Avec les nouveaux prix, les distributeurs du pétrole affirment ne percevoir qu’une marge bénéficiaire de 8 francs CFA par litre sur l’essence et 6 francs CFA par litre sur le gasoil. Les transporteurs ont 3 francs/litre, les gérants 8 francs/litre sur le super ; 6 francs/litre sur le gasoil ; et les frais de dépôt sont fixés à 4 francs/litre.
Dans une correspondance adressée au ministre des Mines, du Développement industriel et commercial et de la Promotion du secteur privé le 24 juillet 2018, le syndicat des pétroliers déplorait que le gouvernement, en élaborant la nouvelle structure des prix pour réduire les tarifs de carburant à la pompe, a touché beaucoup plus les marges de bénéfice des autres acteurs, sans toucher ses taxes. Pour les pétroliers, s’il faut consentir un sacrifice, chaque partie doit faire des concessions pour juguler ensemble le phénomène de fraude des produits pétroliers qui envahissent le marché national.
« L’application intégrale de cette structure engendrera inéluctablement et indépendamment de leur volonté des ruptures en station, à l’aéroport, et des fermetures des dépôts et des stations-service », ont-ils prévenu.
Dès le 25 juillet, ils ont mis leur menace à exécution, refusant d’aller s’approvisionner à la raffinerie de Djarmaya, à une soixantaine de kilomètres au nord de la capitale. Depuis une semaine, tout le pays est plongé dans une pénurie sans précédent.
Devant l’attitude des pétroliers, l’Association pour la défense des droits des consommateurs (ADC) du Tchad a appelé les consommateurs à se réveiller de leur silence et leur passivité. « Le droit de boycott, arme du consommateur, doit être mis en action. Les consommateurs tchadiens ont été trop abusés par les hausses de prix imposées par les spéculations de certains opérateurs économiques avec la complicité des pouvoirs publics », a déclaré Daouda El-hadj Adam, secrétaire général de l’ADC.
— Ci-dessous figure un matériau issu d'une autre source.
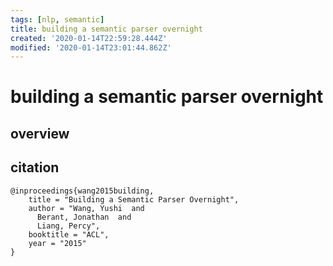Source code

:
 ```yaml
---
tags: [nlp, semantic]
title: building a semantic parser overnight
created: '2020-01-14T22:59:28.444Z'
modified: '2020-01-14T23:01:44.862Z'
---
```


# building a semantic parser overnight

## overview 

## citation

```
@inproceedings{wang2015building,
    title = "Building a Semantic Parser Overnight",
    author = "Wang, Yushi  and
      Berant, Jonathan  and
      Liang, Percy",
    booktitle = "ACL",
    year = "2015"
}
```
Le gouvernement ne doit pas céder au chantage des marketeurs qui refusent de s’approvisionner en produits pétroliers depuis la raffinerie, et il doit utiliser tous les moyens pour assurer l’approvisionnement régulier des stations-service, a-t-il martelé.
Dans la capitale, les consommateurs sont contraints de se tourner à nouveau vers les vendeurs à la sauvette qui proposent de l’essence importée frauduleusement des pays voisins (Cameroun, Soudan et Libye). Depuis plusieurs mois, le marché tchadien des hydrocarbures était déjà envahi par ces produits pétroliers, vendus moins chers et accessibles partout.
La fermeture des stations-service fait les affaires des contrebandiers. Dans les rues, le prix du super ne cesse de grimper chaque jour et varie d’un endroit à un autre. Les automobilistes qui ont des véhicules à moteur diesel traversent la frontière pour s’approvisionner à Kousseri, ville camerounaise séparée par le fleuve Chari de la capitale tchadienne.
Mais cette vente frauduleuse du super n’est pas sans conséquence. Dimanche, dans une habitation du quartier Moursal, dans le 6e arrondissement de N’Djamena, une jeune femme et ses trois enfants sont morts dans un incendie provoqué par de l’essence stockée frauduleusement. Depuis cet incident déplorable, les agents de la police municipale et de la police nationale ont lancé une chasse impitoyable aux vendeurs clandestins.
Pour pallier la pénurie, la Société des hydrocarbures du Tchad (SHT) a réquisitionné six stations-service à travers la capitale. Devant ces stations-service, approvisionnées par des camions-citernes de l’armée, de longues files se forment toute la journée.